[Stored data]

——————————

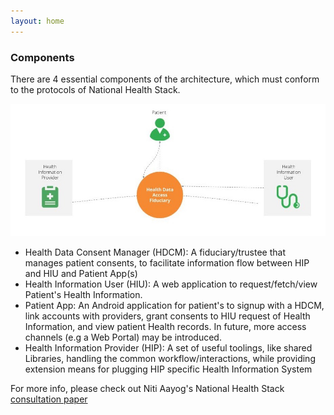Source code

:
 ```yaml
---
layout: home
---
```


### Components
There are 4 essential components of the architecture, which must conform to the protocols of National Health Stack.

![Components of the Architecture](../images/ProjectEKA-Simplified-Arch.jpg)

- Health Data Consent Manager (HDCM): A fiduciary/trustee that manages patient consents, to facilitate information flow between HIP and HIU and Patient App(s)
- Health Information User (HIU): A web application to request/fetch/view Patient's Health Information. 
- Patient App: An Android application for patient's to signup with a HDCM, link accounts with providers, grant consents to HIU request of Health Information, and view patient Health records. In future, more access channels (e.g a Web Portal) may be introduced. 
- Health Information Provider (HIP): A set of useful toolings, like shared Libraries, handling the common workflow/interactions, while providing extension means for plugging HIP specific Health Information System


For more info, please check out Niti Aayog's National Health Stack [consultation paper](https://niti.gov.in/writereaddata/files/document_publication/NHS-Strategy-and-Approach-Document-for-consultation.pdf)
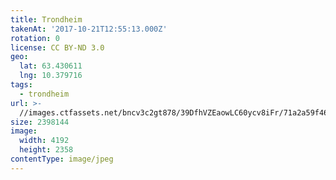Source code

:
 ```yaml
---
title: Trondheim
takenAt: '2017-10-21T12:55:13.000Z'
rotation: 0
license: CC BY-ND 3.0
geo:
  lat: 63.430611
  lng: 10.379716
tags:
  - trondheim
url: >-
  //images.ctfassets.net/bncv3c2gt878/39DfhVZEaowLC60ycv8iFr/71a2a59f463961cfcd68a5fd8ab60a66/trondheim_37602151940_o
size: 2398144
image:
  width: 4192
  height: 2358
contentType: image/jpeg
---
```


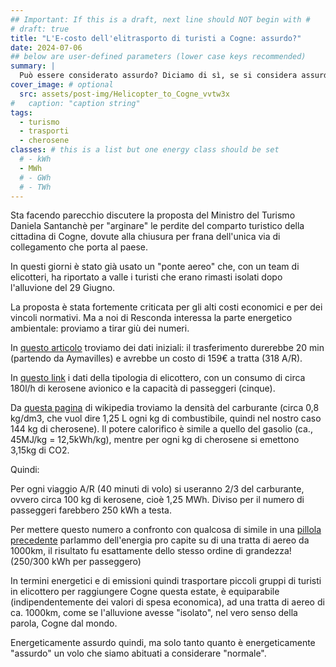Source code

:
 ```yaml
---
## Important: If this is a draft, next line should NOT begin with #
# draft: true
title: "L'E-costo dell'elitrasporto di turisti a Cogne: assurdo?"
date: 2024-07-06
## below are user-defined parameters (lower case keys recommended)
summary: |
  Può essere considerato assurdo? Diciamo di sì, se si considera assurdo usare 300 kWh del proprio budget energetico per fare un tratto di 30 km, considerato che è lo stesso di un volo di 1000 km.
cover_image: # optional
  src: assets/post-img/Helicopter_to_Cogne_vvtw3x
#   caption: "caption string"
tags:
  - turismo
  - trasporti
  - cherosene
classes: # this is a list but one energy class should be set
  # - kWh
  - MWh
  # - GWh
  # - TWh
---
```


Sta facendo parecchio discutere la proposta del Ministro del Turismo Daniela Santanchè per "arginare" le perdite del comparto turistico della cittadina di Cogne, dovute alla chiusura per frana dell'unica via di collegamento che porta al paese.

In questi giorni è stato già usato un "ponte aereo" che, con un team di elicotteri, ha riportato a valle i turisti che erano rimasti isolati dopo l'alluvione del 29 Giugno.

La proposta è stata fortemente criticata per gli alti costi economici e per dei vincoli normativi. Ma a noi di Resconda interessa la parte energetico ambientale: proviamo a tirar giù dei numeri.

In [questo articolo](https://www.ttgitalia.com/incoming/turisti-a-cogne-in-elicottero-quanto-costerebbe-l-idea-di-santanche-HB20213062) troviamo dei dati iniziali: il trasferimento durerebbe 20 min (partendo da Aymavilles) e avrebbe un costo di 159€ a tratta (318 A/R).

In [questo link](https://www.swisshelicopter.ch/it/su-di-noi/flotta/ecureuil-h125-as-350-b3) i dati della tipologia di elicottero, con un consumo di circa 180l/h di kerosene avionico e la capacità di passeggeri (cinque).

Da [questa pagina](https://it.wikipedia.org/wiki/Cherosene) di wikipedia troviamo la densità del carburante (circa 0,8 kg/dm3, che vuol dire 1,25 L ogni kg di combustibile, quindi nel nostro caso 144 kg di cherosene). Il potere calorifico è simile a quello del gasolio (ca., 45MJ/kg = 12,5kWh/kg), mentre per ogni kg di cherosene si emettono 3,15kg di CO2.

Quindi:

Per ogni viaggio A/R (40 minuti di volo) si useranno 2/3 del carburante, ovvero circa 100 kg di kerosene, cioè 1,25 MWh. Diviso per il numero di passeggeri farebbero 250 kWh a testa.

Per mettere questo numero a confronto con qualcosa di simile in una [pillola precedente](/articles/energia-dei-voli-aerei/) parlammo dell'energia pro capite su di una tratta di aereo da 1000km, il risultato fu esattamente dello stesso ordine di grandezza! (250/300 kWh per passeggero)

In termini energetici e di emissioni quindi trasportare piccoli gruppi di turisti in elicottero per raggiungere Cogne questa estate, è equiparabile (indipendentemente dei valori di spesa economica), ad una tratta di aereo di ca. 1000km, come se l'alluvione avesse "isolato", nel vero senso della parola, Cogne dal mondo.

Energeticamente assurdo quindi, ma solo tanto quanto è energeticamente "assurdo" un volo che siamo abituati a considerare "normale".
<!--
  created 2024-07-06 11:55:47.360892 +0200 CEST m=+0.159375792
-->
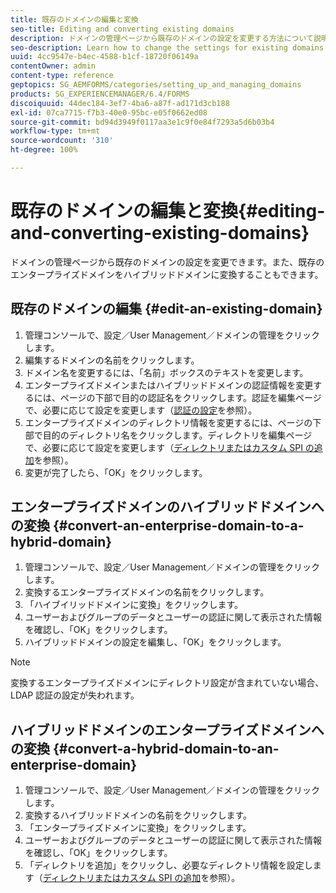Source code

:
 ```yaml
---
title: 既存のドメインの編集と変換
seo-title: Editing and converting existing domains
description: ドメインの管理ページから既存のドメインの設定を変更する方法について説明します。既存のエンタープライズドメインをハイブリッドドメインに（またはその逆に）変換します。
seo-description: Learn how to change the settings for existing domains from the Domain Management page. Convert an existing enterprise domain to a hybrid domain or vice versa.
uuid: 4cc9547e-b4ec-4588-b1cf-18720f06149a
contentOwner: admin
content-type: reference
geptopics: SG_AEMFORMS/categories/setting_up_and_managing_domains
products: SG_EXPERIENCEMANAGER/6.4/FORMS
discoiquuid: 44dec184-3ef7-4ba6-a87f-ad171d3cb188
exl-id: 07ca7715-f7b3-40e0-95bc-e05f0662ed08
source-git-commit: bd94d3949f0117aa3e1c9f0e84f7293a5d6b03b4
workflow-type: tm+mt
source-wordcount: '310'
ht-degree: 100%

---
```


# 既存のドメインの編集と変換{#editing-and-converting-existing-domains}

ドメインの管理ページから既存のドメインの設定を変更できます。また、既存のエンタープライズドメインをハイブリッドドメインに変換することもできます。

## 既存のドメインの編集 {#edit-an-existing-domain}

1. 管理コンソールで、設定／User Management／ドメインの管理をクリックします。
1. 編集するドメインの名前をクリックします。
1. ドメイン名を変更するには、「名前」ボックスのテキストを変更します。
1. エンタープライズドメインまたはハイブリッドドメインの認証情報を変更するには、ページの下部で目的の認証名をクリックします。認証を編集ページで、必要に応じて設定を変更します（[認証の設定](/help/forms/using/admin-help/configuring-authentication-providers.md#authentication-settings)を参照）。
1. エンタープライズドメインのディレクトリ情報を変更するには、ページの下部で目的のディレクトリ名をクリックします。ディレクトリを編集ページで、必要に応じて設定を変更します（[ディレクトリまたはカスタム SPI の追加](/help/forms/using/admin-help/configuring-directories.md#adding-directories-or-custom-spis)を参照）。
1. 変更が完了したら、「OK」をクリックします。

## エンタープライズドメインのハイブリッドドメインへの変換 {#convert-an-enterprise-domain-to-a-hybrid-domain}

1. 管理コンソールで、設定／User Management／ドメインの管理をクリックします。
1. 変換するエンタープライズドメインの名前をクリックします。
1. 「ハイブイリッドドメインに変換」をクリックします。
1. ユーザーおよびグループのデータとユーザーの認証に関して表示された情報を確認し、「OK」をクリックします。
1. ハイブリッドドメインの設定を編集し、「OK」をクリックします。

>[!NOTE]
>
>変換するエンタープライズドメインにディレクトリ設定が含まれていない場合、LDAP 認証の設定が失われます。

## ハイブリッドドメインのエンタープライズドメインへの変換 {#convert-a-hybrid-domain-to-an-enterprise-domain}

1. 管理コンソールで、設定／User Management／ドメインの管理をクリックします。
1. 変換するハイブリッドドメインの名前をクリックします。
1. 「エンタープライズドメインに変換」をクリックします。
1. ユーザーおよびグループのデータとユーザーの認証に関して表示された情報を確認し、「OK」をクリックします。
1. 「ディレクトリを追加」をクリックし、必要なディレクトリ情報を設定します（[ディレクトリまたはカスタム SPI の追加](/help/forms/using/admin-help/configuring-directories.md#adding-directories-or-custom-spis)を参照）。
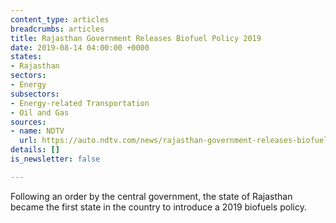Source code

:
 ```yaml
---
content_type: articles
breadcrumbs: articles
title: Rajasthan Government Releases Biofuel Policy 2019
date: 2019-08-14 04:00:00 +0000
states:
- Rajasthan
sectors:
- Energy
subsectors:
- Energy-related Transportation
- Oil and Gas
sources:
- name: NDTV
  url: https://auto.ndtv.com/news/rajasthan-government-releases-biofuel-policy-2019-2083496
details: []
is_newsletter: false

---
```

Following an order by the central government, the state of Rajasthan became the first state in the country to introduce a 2019 biofuels policy.
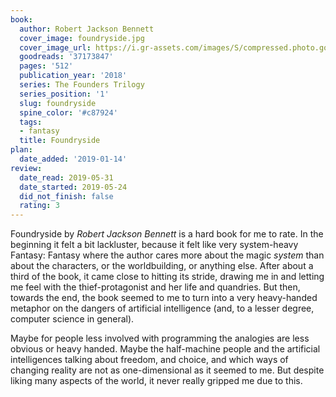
 ```yaml
---
book:
  author: Robert Jackson Bennett
  cover_image: foundryside.jpg
  cover_image_url: https://i.gr-assets.com/images/S/compressed.photo.goodreads.com/books/1520460880l/37173847._SX98_.jpg
  goodreads: '37173847'
  pages: '512'
  publication_year: '2018'
  series: The Founders Trilogy
  series_position: '1'
  slug: foundryside
  spine_color: '#c87924'
  tags:
  - fantasy
  title: Foundryside
plan:
  date_added: '2019-01-14'
review:
  date_read: 2019-05-31
  date_started: 2019-05-24
  did_not_finish: false
  rating: 3
---
```


Foundryside by *Robert Jackson Bennett* is a hard book for me to rate. In the beginning it felt a bit lackluster, because it felt like very system-heavy Fantasy: Fantasy where the author cares more about the magic *system* than about the characters, or the worldbuilding, or anything else. After about a third of the book, it came close to hitting its stride, drawing me in and letting me feel with the thief-protagonist and her life and quandries. But then, towards the end, the book seemed to me to turn into a very heavy-handed metaphor on the dangers of artificial intelligence (and, to a lesser degree, computer science in general).

Maybe for people less involved with programming the analogies are less obvious or heavy handed. Maybe the half-machine people and the artificial intelligences talking about freedom, and choice, and which ways of changing reality are not as one-dimensional as it seemed to me. But despite liking many aspects of the world, it never really gripped me due to this.
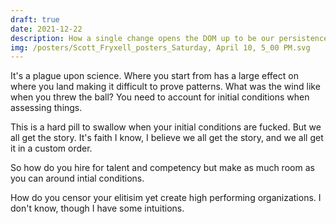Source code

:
 ```yaml
---
draft: true
date: 2021-12-22
description: How a single change opens the DOM up to be our persistence hero
img: /posters/Scott_Fryxell_posters_Saturday, April 10, 5_00 PM.svg
---
```


It's a plague upon science. Where you start from has a large effect on where you land making it difficult to prove patterns. What was the wind like when you threw the ball? You need to account for initial conditions when assessing things.

This is a hard pill to swallow when your initial conditions are fucked. But we all get the story. It's faith I know, I believe we all get the story, and we all get it in a custom order.

So how do you hire for talent and competency but make as much room as you can around intial conditions.

How do you censor your elitisim yet create high performing organizations. I don't know, though I have some intuitions.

——————————

EXERCISE AIM>
The output should be exactly the lines above from the line containing "### Components" to the line containing "- Health Information Provider", inclusive, with no other lines.

TASK OUTPUT>
### Components
There are 4 essential components of the architecture, which must conform to the protocols of National Health Stack.

![Components of the Architecture](../images/ProjectEKA-Simplified-Arch.jpg)

- Health Data Consent Manager (HDCM): A fiduciary/trustee that manages patient consents, to facilitate information flow between HIP and HIU and Patient App(s)
- Health Information User (HIU): A web application to request/fetch/view Patient's Health Information. 
- Patient App: An Android application for patient's to signup with a HDCM, link accounts with providers, grant consents to HIU request of Health Information, and view patient Health records. In future, more access channels (e.g a Web Portal) may be introduced. 
- Health Information Provider (HIP): A set of useful toolings, like shared Libraries, handling the common workflow/interactions, while providing extension means for plugging HIP specific Health Information System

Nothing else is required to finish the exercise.